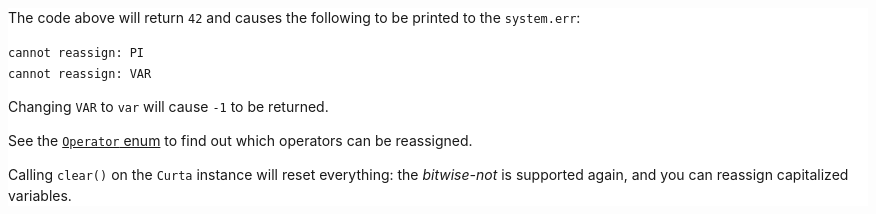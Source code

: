 The code above will return `42` and causes the following to be printed to the `system.err`:

```
cannot reassign: PI
cannot reassign: VAR
```

Changing `VAR` to `var` will cause `-1` to be returned.

See the [`Operator` enum](https://github.com/bkiers/Curta/blob/master/src/main/java/nl.bigo.curta/Operator.java)
to find out which operators can be reassigned.

Calling `clear()` on the `Curta` instance will reset everything: the *bitwise-not* is supported 
again, and you can reassign capitalized variables.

> [Exercise requirements]: Pull every line with the string "cannot" out of the material.

> [Response]:
cannot reassign: PI
cannot reassign: VAR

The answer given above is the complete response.